Pour accueillir ses troupes, le kop valenciennois déploie alors son tifo, à peine original : « You’ll never walk alone » . Pourquoi pas. Les deux équipes entrent sur le terrain dans un Hainaut bouillant bien que pas totalement plein. Le DJ s’accorde un dernier kiffe en passant ACDC juste avant le coup d’envoi, histoire d’électriser encore plus l’ambiance. Là encore un choix douteux puisqu’il précède une minute de silence qui, elle, voit un rare moment d’unité entre les deux camps. Mais cette accalmie est vite brisée par une vague d’insultes et chants pas très Charlie : le Hainaut est dans son match.
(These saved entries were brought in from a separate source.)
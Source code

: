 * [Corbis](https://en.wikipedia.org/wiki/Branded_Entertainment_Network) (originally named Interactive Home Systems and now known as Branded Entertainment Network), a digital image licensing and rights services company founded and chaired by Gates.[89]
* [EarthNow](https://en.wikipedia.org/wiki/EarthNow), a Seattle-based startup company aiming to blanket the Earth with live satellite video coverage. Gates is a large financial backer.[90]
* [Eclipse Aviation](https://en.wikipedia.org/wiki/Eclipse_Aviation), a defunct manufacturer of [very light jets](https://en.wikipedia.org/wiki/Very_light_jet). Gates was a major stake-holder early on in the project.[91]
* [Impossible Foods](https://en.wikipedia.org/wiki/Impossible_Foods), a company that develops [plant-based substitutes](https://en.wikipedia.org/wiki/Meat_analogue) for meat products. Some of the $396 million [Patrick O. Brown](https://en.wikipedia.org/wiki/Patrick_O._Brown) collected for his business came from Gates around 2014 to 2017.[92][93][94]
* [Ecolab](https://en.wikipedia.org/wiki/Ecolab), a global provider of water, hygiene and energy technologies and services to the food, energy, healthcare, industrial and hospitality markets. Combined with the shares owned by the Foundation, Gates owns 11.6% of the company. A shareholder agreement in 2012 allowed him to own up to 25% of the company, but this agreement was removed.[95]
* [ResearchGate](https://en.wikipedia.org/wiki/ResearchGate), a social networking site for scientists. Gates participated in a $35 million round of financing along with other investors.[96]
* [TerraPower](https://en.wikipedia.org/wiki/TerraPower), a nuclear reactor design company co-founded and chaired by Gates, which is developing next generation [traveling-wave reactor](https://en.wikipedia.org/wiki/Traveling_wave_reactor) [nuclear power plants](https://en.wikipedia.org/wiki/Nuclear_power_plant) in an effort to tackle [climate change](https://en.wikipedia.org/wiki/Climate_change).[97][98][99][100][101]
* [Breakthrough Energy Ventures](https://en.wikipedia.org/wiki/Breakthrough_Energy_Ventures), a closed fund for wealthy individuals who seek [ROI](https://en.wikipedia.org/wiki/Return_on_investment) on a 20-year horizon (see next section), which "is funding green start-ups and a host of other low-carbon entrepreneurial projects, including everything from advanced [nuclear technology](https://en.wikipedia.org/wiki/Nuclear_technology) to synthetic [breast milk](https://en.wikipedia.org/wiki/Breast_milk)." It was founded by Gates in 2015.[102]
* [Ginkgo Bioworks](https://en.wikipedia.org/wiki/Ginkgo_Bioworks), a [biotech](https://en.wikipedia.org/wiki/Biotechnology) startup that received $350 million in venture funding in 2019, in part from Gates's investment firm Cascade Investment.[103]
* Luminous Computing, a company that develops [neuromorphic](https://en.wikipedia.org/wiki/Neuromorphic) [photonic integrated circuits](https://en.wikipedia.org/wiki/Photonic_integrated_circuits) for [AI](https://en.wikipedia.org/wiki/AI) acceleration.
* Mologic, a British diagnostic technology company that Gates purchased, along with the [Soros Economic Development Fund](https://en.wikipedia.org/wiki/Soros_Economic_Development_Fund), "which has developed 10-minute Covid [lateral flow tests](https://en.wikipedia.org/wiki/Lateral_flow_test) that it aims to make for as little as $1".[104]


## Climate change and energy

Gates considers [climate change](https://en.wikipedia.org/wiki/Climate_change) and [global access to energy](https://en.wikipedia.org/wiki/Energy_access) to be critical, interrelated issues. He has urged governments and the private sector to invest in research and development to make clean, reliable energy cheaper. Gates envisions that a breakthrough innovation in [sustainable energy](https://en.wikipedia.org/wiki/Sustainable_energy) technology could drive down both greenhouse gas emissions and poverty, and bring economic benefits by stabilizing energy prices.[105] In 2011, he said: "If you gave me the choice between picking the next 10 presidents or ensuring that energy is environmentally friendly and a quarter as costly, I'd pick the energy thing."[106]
Les Tigers enflamment littéralement leur parcage à coups de fumigènes. À l’image des leurs en tribune, les joueurs d’Éric Sikora prennent vite le dessus sur la pelouse, mais restent trop brouillons. En face, les locaux sont eux aussi à l’image de leurs supporters : capables de faire trembler Lens par intermittence. Si les actions franches se font rares, les tacles et contacts appuyés animent un match ouvert et engagé. Un vrai derby quoi. Le kop valenciennois provoque alors ouvertement le parcage en tournant une première banderole en alexandrin vers lui : Arrogance : voir à supporters du RC Lens. Au retour des vestiaires, après des Corons boudés par le public du Hainaut, c’est VA qui prend la main et pousse jusqu’au but décisif de Baptiste Aloé, servi par l’ancien Lensois, Sébastien Roudet. Lens est à terre, Valenciennes au septième ciel. Outre la victoire qui lui échappait à domicile face à Lens depuis vingt-sept ans, VA réussit l’exploit de faire taire le public Sang & Or en transcendant son Hainaut. Réactifs, les ultras valenciennois déploient alors une deuxième banderole, prédestinée : « Finissez-les » . Pas besoin, le RCL est déjà K.O. Depuis son retour en L2, Lens avait pris l’habitude de venir lancer sa course à la montée au Hainaut. Cette fois, c’est peut-être bien sa lutte pour le maintien que le Racing y a entamée.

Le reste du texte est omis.